This post assumes you already have a Grafana Alloy + Tempo pipeline in place. For OTel SDK instrumentation or initial Alloy installation, refer to the Grafana Alloy official documentation and Grafana Tempo official documentation. If you already have a pipeline and want to refine your sampling strategy, this guide is for you — it covers everything from configuring the otelcol.processor.tail_sampling component and high-traffic memory tuning to a pre-production operational checklist.

Core Concepts

Head-Based vs Tail-Based Sampling: What's the Difference?

There are two main approaches to trace sampling.

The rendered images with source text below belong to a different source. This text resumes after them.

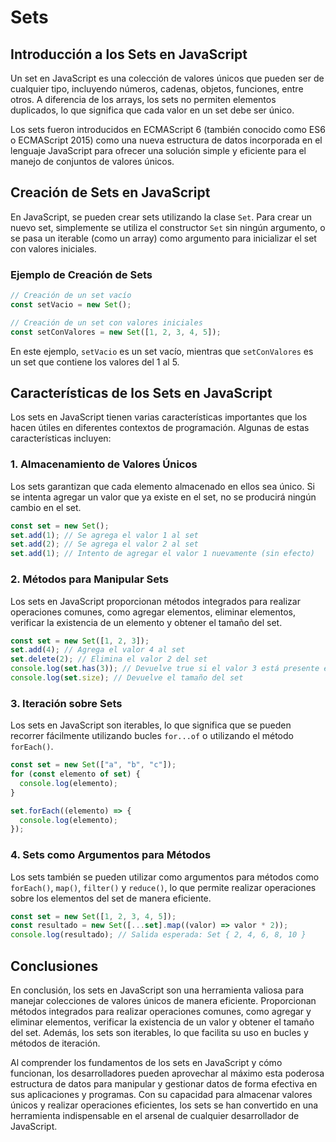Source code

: # Sets

## Introducción a los Sets en JavaScript

Un set en JavaScript es una colección de valores únicos que pueden ser de cualquier tipo, incluyendo números, cadenas, objetos, funciones, entre otros. A diferencia de los arrays, los sets no permiten elementos duplicados, lo que significa que cada valor en un set debe ser único.

Los sets fueron introducidos en ECMAScript 6 (también conocido como ES6 o ECMAScript 2015) como una nueva estructura de datos incorporada en el lenguaje JavaScript para ofrecer una solución simple y eficiente para el manejo de conjuntos de valores únicos.

## Creación de Sets en JavaScript

En JavaScript, se pueden crear sets utilizando la clase `Set`. Para crear un nuevo set, simplemente se utiliza el constructor `Set` sin ningún argumento, o se pasa un iterable (como un array) como argumento para inicializar el set con valores iniciales.

### Ejemplo de Creación de Sets

```jsx
// Creación de un set vacío
const setVacio = new Set();

// Creación de un set con valores iniciales
const setConValores = new Set([1, 2, 3, 4, 5]);
```

En este ejemplo, `setVacio` es un set vacío, mientras que `setConValores` es un set que contiene los valores del 1 al 5.

## Características de los Sets en JavaScript

Los sets en JavaScript tienen varias características importantes que los hacen útiles en diferentes contextos de programación. Algunas de estas características incluyen:

### 1. Almacenamiento de Valores Únicos

Los sets garantizan que cada elemento almacenado en ellos sea único. Si se intenta agregar un valor que ya existe en el set, no se producirá ningún cambio en el set.

```jsx
const set = new Set();
set.add(1); // Se agrega el valor 1 al set
set.add(2); // Se agrega el valor 2 al set
set.add(1); // Intento de agregar el valor 1 nuevamente (sin efecto)
```

### 2. Métodos para Manipular Sets

Los sets en JavaScript proporcionan métodos integrados para realizar operaciones comunes, como agregar elementos, eliminar elementos, verificar la existencia de un elemento y obtener el tamaño del set.

```jsx
const set = new Set([1, 2, 3]);
set.add(4); // Agrega el valor 4 al set
set.delete(2); // Elimina el valor 2 del set
console.log(set.has(3)); // Devuelve true si el valor 3 está presente en el set
console.log(set.size); // Devuelve el tamaño del set
```

### 3. Iteración sobre Sets

Los sets en JavaScript son iterables, lo que significa que se pueden recorrer fácilmente utilizando bucles `for...of` o utilizando el método `forEach()`.

```jsx
const set = new Set(["a", "b", "c"]);
for (const elemento of set) {
  console.log(elemento);
}

set.forEach((elemento) => {
  console.log(elemento);
});
```

### 4. Sets como Argumentos para Métodos

Los sets también se pueden utilizar como argumentos para métodos como `forEach()`, `map()`, `filter()` y `reduce()`, lo que permite realizar operaciones sobre los elementos del set de manera eficiente.

```jsx
const set = new Set([1, 2, 3, 4, 5]);
const resultado = new Set([...set].map((valor) => valor * 2));
console.log(resultado); // Salida esperada: Set { 2, 4, 6, 8, 10 }
```

## Conclusiones

En conclusión, los sets en JavaScript son una herramienta valiosa para manejar colecciones de valores únicos de manera eficiente. Proporcionan métodos integrados para realizar operaciones comunes, como agregar y eliminar elementos, verificar la existencia de un valor y obtener el tamaño del set. Además, los sets son iterables, lo que facilita su uso en bucles y métodos de iteración.

Al comprender los fundamentos de los sets en JavaScript y cómo funcionan, los desarrolladores pueden aprovechar al máximo esta poderosa estructura de datos para manipular y gestionar datos de forma efectiva en sus aplicaciones y programas. Con su capacidad para almacenar valores únicos y realizar operaciones eficientes, los sets se han convertido en una herramienta indispensable en el arsenal de cualquier desarrollador de JavaScript.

Approach	Decision Point	Error Span Preservation	Implementation Complexity
Head-based sampling	At trace start	Not guaranteed (decided before errors occur)	Low
Tail-based sampling	After trace completion	100% guaranteed	Medium

Head-based sampling probabilistically decides whether to store a trace when it begins. It's simple to implement, but if an error occurs later, the trace is already lost if a drop decision was made. Tail-based sampling waits until all spans are collected, allowing storage decisions to be made with full knowledge of the trace's contents.

Terminology — Span: A unit of work in a distributed trace (e.g., an HTTP request, a DB query). Multiple spans combine to form a single Trace.

Grafana Alloy + Tempo Architecture Overview

Application (OTel SDK)
  └─▶ Grafana Alloy
        ├─ otelcol.processor.tail_sampling
        │   ├─ Policy 1: status_code = ERROR  → 100% preserved
        │   ├─ Policy 2: latency > 2000ms     → 100% preserved
        │   └─ Policy 3: probabilistic 5%     → keep remaining 5%
        └─▶ Grafana Tempo (S3 / GCS / MinIO)
              └─▶ Grafana Dashboard (TraceQL)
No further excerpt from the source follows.